What would you suggest is the best bedding for babies for their nest? im in the uk and currently im just using the shredded paper that you can buy from any of the pet shops but im sure theres something better?


----------



## Laigaie (Mar 7, 2011)

My does absolutely love really really cheap toilet paper. The 1-ply stuff that I would never use for myself? Anyway, I keep a roll next to the rack, and put about a foot-long section or two in. The mums tear it up into shreds the size they want, have no trouble dragging it around, and it's both cheap and soft enough for them. They also like card paper, like you'd get on a box of pasta. Boxes like that get turned into flat sheets, and pregnant mums get one or two of those, too. They usually bury those under their bedding to construct tunnels, or put them between the toilet paper and the shavings in the nest.


----------



## moustress (Sep 25, 2009)

Sheets of TP give them something to do, even the boys like to mess around with it, and sometimes the guys build great nests! Both sexes go loony sometimes with a sheet. I've seen a mousie running on a wheel with a sheet of TP held in the mouth, flying up over them as they scoot about...some times I just put a sheet over babies if the doe hasn't made anything that looks like a nest. And sometimes the doe gets the idea and starts making a nest. I'm convinced that kind of behavior isn't all instinctual, but is partly learned behavior.
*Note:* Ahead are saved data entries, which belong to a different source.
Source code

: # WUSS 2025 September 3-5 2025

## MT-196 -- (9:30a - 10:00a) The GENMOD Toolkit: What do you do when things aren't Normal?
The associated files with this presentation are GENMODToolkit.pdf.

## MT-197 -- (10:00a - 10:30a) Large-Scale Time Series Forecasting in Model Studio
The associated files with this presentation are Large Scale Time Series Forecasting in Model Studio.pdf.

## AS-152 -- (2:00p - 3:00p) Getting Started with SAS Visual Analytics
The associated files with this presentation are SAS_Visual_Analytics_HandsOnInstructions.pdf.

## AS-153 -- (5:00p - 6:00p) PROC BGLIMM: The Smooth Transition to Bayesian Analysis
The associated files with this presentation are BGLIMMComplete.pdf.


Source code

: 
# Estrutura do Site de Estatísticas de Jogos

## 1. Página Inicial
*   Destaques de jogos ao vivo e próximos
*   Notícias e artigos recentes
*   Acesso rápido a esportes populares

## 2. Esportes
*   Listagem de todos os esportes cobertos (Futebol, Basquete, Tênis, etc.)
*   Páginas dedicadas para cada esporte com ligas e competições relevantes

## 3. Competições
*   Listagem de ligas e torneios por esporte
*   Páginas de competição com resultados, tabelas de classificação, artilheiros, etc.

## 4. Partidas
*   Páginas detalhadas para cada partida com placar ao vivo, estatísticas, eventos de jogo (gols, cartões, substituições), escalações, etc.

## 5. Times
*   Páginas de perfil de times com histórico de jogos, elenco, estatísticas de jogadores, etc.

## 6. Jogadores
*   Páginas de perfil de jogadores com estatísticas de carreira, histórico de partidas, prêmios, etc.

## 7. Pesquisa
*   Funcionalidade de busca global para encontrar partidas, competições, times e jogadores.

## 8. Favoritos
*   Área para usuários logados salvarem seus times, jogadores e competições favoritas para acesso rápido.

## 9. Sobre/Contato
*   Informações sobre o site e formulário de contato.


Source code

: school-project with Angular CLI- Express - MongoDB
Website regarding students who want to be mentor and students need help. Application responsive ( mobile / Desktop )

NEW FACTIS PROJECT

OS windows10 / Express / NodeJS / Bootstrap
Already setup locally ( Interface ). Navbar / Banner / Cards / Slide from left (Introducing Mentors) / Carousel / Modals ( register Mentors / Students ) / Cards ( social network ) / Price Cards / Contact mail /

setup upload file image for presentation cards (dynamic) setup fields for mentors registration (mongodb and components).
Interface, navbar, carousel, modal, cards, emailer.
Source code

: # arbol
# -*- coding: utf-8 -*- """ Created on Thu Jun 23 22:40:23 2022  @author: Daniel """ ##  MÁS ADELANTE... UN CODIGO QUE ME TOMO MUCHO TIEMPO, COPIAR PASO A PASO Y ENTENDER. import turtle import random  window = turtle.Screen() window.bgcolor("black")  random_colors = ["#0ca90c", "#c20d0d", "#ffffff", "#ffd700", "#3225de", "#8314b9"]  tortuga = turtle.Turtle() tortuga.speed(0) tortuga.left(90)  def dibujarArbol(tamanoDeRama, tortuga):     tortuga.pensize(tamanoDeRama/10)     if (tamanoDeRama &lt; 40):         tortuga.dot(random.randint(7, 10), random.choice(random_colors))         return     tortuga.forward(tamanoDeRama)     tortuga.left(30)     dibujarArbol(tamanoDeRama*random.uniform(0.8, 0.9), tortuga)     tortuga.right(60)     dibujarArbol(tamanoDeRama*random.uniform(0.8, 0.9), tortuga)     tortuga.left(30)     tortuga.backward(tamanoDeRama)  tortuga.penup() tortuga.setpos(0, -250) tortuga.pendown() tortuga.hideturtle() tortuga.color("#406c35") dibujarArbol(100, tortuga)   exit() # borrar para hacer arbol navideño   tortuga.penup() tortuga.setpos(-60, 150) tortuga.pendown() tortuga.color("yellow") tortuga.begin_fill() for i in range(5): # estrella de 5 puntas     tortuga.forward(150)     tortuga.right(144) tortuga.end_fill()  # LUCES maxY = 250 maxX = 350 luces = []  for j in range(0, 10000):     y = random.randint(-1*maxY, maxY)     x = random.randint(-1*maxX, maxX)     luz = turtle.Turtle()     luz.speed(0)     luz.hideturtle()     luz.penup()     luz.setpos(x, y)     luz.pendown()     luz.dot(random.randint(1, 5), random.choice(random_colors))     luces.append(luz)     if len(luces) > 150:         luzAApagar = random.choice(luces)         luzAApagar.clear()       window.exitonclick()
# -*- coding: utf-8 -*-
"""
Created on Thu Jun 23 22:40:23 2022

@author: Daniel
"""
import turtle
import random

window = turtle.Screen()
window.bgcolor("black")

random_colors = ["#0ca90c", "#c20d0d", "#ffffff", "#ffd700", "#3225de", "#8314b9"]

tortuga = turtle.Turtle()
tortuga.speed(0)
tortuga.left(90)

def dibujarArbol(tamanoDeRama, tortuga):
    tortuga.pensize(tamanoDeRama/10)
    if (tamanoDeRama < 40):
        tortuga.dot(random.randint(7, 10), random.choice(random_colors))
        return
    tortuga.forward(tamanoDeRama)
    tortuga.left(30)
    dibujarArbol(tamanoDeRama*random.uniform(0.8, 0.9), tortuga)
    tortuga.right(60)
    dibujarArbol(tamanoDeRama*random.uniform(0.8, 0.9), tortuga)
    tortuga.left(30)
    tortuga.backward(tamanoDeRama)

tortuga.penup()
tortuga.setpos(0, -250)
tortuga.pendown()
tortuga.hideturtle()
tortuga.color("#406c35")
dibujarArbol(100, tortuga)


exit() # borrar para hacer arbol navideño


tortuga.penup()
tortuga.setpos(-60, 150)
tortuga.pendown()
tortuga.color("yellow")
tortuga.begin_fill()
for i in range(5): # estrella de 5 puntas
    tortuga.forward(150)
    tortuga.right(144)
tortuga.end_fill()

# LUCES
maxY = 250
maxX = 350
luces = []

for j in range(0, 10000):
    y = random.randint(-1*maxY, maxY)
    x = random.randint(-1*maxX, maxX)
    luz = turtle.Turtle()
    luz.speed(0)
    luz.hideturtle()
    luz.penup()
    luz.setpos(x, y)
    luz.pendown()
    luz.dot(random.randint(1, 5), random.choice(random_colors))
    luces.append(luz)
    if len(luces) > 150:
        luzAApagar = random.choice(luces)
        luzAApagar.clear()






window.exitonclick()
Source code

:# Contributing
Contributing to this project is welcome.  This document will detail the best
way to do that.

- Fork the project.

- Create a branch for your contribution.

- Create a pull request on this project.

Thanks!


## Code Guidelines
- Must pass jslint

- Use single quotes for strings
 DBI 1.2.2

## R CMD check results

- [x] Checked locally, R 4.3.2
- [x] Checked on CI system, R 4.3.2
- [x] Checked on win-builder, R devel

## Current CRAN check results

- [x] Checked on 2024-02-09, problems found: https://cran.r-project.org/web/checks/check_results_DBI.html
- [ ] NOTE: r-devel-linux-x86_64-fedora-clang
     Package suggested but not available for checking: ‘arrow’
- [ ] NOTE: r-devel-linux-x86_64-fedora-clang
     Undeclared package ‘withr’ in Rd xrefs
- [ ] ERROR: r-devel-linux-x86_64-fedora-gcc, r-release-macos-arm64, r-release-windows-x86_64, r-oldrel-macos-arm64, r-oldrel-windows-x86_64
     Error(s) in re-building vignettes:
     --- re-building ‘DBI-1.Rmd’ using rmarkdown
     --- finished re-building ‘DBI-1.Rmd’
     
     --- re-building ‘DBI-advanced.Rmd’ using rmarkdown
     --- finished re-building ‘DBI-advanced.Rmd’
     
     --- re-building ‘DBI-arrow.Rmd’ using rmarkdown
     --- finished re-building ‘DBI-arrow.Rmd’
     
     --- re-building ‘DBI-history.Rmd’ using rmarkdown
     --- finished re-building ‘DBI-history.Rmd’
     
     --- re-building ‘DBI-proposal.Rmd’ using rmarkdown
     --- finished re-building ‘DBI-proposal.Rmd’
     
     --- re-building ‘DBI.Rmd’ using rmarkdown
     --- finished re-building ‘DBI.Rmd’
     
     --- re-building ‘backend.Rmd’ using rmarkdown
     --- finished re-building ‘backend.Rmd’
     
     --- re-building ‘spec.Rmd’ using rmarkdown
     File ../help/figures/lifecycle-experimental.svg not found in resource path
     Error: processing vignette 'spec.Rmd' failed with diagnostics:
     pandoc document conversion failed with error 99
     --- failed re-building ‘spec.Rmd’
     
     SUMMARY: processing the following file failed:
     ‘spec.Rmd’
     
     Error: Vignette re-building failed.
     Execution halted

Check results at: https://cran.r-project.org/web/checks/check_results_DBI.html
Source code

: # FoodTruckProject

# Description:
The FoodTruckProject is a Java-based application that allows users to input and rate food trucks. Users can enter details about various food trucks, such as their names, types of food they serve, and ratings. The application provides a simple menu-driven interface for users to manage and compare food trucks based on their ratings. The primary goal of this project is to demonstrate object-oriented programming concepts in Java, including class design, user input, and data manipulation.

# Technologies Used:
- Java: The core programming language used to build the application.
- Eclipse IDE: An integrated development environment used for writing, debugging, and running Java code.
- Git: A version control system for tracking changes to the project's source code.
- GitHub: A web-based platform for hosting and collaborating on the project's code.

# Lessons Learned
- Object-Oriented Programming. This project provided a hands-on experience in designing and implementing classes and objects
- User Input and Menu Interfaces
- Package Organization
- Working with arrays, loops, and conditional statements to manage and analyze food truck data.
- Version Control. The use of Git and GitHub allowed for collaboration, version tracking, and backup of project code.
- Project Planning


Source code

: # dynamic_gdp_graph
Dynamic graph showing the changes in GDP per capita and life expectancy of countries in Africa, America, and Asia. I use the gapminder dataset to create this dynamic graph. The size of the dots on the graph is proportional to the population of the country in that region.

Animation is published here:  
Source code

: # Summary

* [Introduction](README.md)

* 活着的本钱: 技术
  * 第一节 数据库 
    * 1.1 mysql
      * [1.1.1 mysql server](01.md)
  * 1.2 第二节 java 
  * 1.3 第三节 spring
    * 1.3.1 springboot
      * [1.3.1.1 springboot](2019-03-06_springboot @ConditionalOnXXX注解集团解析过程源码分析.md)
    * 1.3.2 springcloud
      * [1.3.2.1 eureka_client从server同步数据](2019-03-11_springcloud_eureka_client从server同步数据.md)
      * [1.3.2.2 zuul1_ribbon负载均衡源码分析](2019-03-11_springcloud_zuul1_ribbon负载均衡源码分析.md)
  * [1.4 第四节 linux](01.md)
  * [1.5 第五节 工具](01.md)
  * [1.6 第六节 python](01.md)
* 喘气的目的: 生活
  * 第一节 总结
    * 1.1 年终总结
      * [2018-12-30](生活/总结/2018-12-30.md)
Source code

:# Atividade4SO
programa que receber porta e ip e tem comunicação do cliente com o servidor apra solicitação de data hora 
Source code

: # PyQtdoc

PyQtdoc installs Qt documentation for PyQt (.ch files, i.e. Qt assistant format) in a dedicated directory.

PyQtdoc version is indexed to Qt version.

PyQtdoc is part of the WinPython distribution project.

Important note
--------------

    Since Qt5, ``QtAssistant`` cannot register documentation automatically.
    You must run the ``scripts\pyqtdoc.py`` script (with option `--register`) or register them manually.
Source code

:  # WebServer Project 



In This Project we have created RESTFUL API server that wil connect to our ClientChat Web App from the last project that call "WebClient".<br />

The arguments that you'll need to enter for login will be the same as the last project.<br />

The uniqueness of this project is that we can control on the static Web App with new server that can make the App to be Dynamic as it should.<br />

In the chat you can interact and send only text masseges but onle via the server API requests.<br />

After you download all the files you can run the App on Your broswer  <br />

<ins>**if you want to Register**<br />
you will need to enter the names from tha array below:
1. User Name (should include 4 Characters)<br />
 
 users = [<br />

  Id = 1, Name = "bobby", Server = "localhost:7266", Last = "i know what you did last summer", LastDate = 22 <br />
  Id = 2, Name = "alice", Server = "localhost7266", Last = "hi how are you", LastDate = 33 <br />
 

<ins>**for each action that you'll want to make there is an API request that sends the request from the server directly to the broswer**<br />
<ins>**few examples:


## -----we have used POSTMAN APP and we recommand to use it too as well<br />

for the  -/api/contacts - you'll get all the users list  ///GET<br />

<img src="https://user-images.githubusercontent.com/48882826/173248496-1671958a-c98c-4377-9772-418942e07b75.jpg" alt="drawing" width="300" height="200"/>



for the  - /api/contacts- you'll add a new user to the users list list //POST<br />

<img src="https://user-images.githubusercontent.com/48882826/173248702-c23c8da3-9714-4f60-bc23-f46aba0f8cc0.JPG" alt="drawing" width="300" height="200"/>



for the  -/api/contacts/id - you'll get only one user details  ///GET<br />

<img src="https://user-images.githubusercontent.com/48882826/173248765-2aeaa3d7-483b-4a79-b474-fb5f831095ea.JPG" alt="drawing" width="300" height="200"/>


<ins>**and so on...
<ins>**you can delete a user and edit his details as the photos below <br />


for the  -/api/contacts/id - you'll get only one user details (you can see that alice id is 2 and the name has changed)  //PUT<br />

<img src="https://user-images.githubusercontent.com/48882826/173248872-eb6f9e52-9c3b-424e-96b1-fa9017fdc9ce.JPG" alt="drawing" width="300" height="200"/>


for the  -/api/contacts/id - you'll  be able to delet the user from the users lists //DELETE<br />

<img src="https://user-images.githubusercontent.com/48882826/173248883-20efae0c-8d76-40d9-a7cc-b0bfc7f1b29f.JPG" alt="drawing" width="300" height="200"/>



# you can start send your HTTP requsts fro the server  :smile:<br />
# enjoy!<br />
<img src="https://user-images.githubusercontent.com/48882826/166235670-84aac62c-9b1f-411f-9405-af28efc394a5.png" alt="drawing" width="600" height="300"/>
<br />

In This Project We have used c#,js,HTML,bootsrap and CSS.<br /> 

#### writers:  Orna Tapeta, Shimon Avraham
As for babies, I have sometimes used scraps of polar fleece, and that seems to very popular, and hasn't created any problems that I've seen so far. I've only used it for orphaned fuzzies and hoppers. The fibers are pretty short and compact, and I've seen no tendency to bind whatsoever.


----------



## Gill (Sep 16, 2011)

Most mice seem to clear a space on the floor of the cage and put the babies directly on that, then cover them with nesting material. As Moustress says, loo roll is a favourite, and I find they also like polyroll and newspaper. And, yes, I've also used a sheet of loo roll paper to cover babies while the mother is out of the nest because she hasn't worked it out for herself.


----------



## skinnybaby212 (Oct 18, 2011)

yeah ive noticed she is clearing a space and putting the babies directly onto the floor, thats why i was wondering about bedding, i thought maybe she wasnt happy with what she's got, but she does cover them up in the shredded paper


----------



## skinnybaby212 (Oct 18, 2011)

yeah ive noticed she is clearing a space and putting the babies directly onto the floor, thats why i was wondering about bedding, i thought maybe she wasnt happy with what she's got, but she does cover them up in the shredded paper


----------